Prime country properties are experiencing the fastest price growth for two years. According to the latest Knight Frank Prime Country House Index, country house prices have grown by 3.9% during the three months to the end of June 2006. Farmland has also been subject to price growth over the last few months, according to the Knight Frank Farmland Market review. Experts are attributing the growth to the strong London prime market and a limited supply of good country houses and well situated farmland.
The Country House survey shows that country cottage owners witnessed monthly price rises equivalent to £5,619, whilst farmhouse owners saw monthly gains of £13,244 and manor houses an astonishing £36,684 per month.
Knight Frank believes the booming prime London market (prices up 17.8% to June) has encouraged the demand for prime country houses. ‘On the back of an exceptional year in central London, London buyers are taking advantage of high price growth and are taking money out to the country,’ says Knight Frank’s Head of Residential Research, Liam Bailey, ‘There have been three themes in the country house market during the first six months of 2006; strong sales volumes, limited stock and stronger price growth.’
However rather than being led by the top end of the market, the country boom is driven by the farmhouse and smaller country house market, up 5.6%. Country cottages have also seen continued strengthening over the past months, the survey shows.
The survey’s results have encouraged Knight Frank that 2006 will be a good year for the country house market.
‘Very strong performance in the prime country house market in recent months underpins our forecast that this market, and in particular the most expensive properties, will outperform in 2006,’ said Mr Bailey, ‘ Our forecast is that prices of prime country properties will grow by 9% this year, with price growth of up to 12% for the very best properties.’
Farmland prices have also escalated over the recent months.

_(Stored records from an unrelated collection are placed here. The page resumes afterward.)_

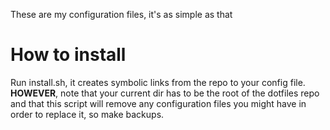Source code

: These are my configuration files, it's as simple as that

# How to install
Run install.sh, it creates symbolic links from the repo to your config file. **HOWEVER**, note that your current dir has to be the root of
the dotfiles repo and that this script will remove any configuration files you might have in order to replace it, so make backups.
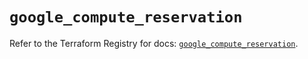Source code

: # `google_compute_reservation`

Refer to the Terraform Registry for docs: [`google_compute_reservation`](https://registry.terraform.io/providers/hashicorp/google-beta/5.16.0/docs/resources/google_compute_reservation).
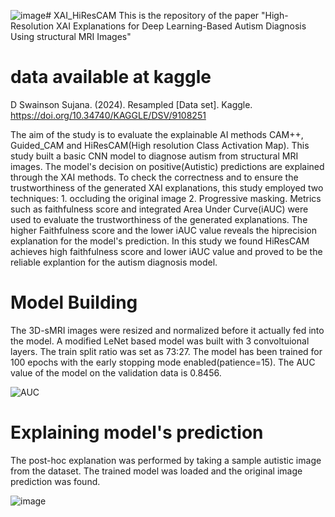 ![image](https://github.com/user-attachments/assets/41d595e5-3f42-4f6a-adf1-1a383f8a9ebb)# XAI_HiResCAM
This is the repository of the paper "High-Resolution XAI Explanations for Deep Learning-Based Autism Diagnosis Using structural MRI Images"
# data available at kaggle
D Swainson Sujana. (2024). Resampled [Data set]. Kaggle. https://doi.org/10.34740/KAGGLE/DSV/9108251

The aim of the study is to evaluate the explainable AI methods CAM++, Guided_CAM and HiResCAM(High resolution Class Activation Map). This study built a basic CNN model to diagnose autism from structural MRI images. The model's decision on positive(Autistic) predictions are explained through the XAI methods. To check the correctness and to ensure the trustworthiness of the generated XAI explanations, this study employed two techniques: 1. occluding the original image 2. Progressive masking. Metrics such as faithfulness score and integrated Area Under Curve(iAUC) were used to evaluate the trustworthiness of the generated explanations. The higher Faithfulness score and the lower iAUC value reveals the hiprecision explanation for the model's prediction. In this study we found HiResCAM achieves high faithfulness score and lower iAUC value and proved to be the reliable explantion for the autism diagnosis model. 

# Model Building
The 3D-sMRI images were resized and normalized before it actually fed into the model. A modified LeNet based model was built with 3 convoltuional layers. The train split ratio was set as 73:27. The model has been trained for 100 epochs with the early stopping mode enabled(patience=15). The AUC value of the model on the validation data is 0.8456. 

![AUC](https://github.com/user-attachments/assets/322491d1-a200-4a72-bb78-4eb555f227bc)

# Explaining model's prediction
The post-hoc explanation was performed by taking a sample autistic image from the dataset. The trained model was loaded and the original image prediction was found.

![image](https://github.com/user-attachments/assets/5c3ef390-a0aa-44a5-818c-c3f80ec0eea1)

According to Knight Frank high demand has pushed prices up by 4.3% over the last three months with 38% more acres being traded than this time last year.
‘The fortunes of the City continue to heavily influence the farmland market,’ says Clive Hopkins, Knight Frank’s Head of Farms. ‘The recent upset in the stock market undermined buyer confidence and punctured demand levels for a few weeks between April and June ? but this effect still did not impact significantly on bumper city bonuses paid out at the beginning of the year which are still continuing to drive forward demand at the top end of the market’.
According to Mr Hopkins the areas with the strongest price growth have been Hampshire, Oxfordshire, Wiltshire, Hertfordshire, the M3/M4 corridor, the M40 corridor, Herefordshire, and West Berkshire. The recent phenomena of northern European buyers looking to secure large tracts of commercial farmland in East Anglia, has continued and is now supporting prices in certain parts of Lincolnshire and Norfolk.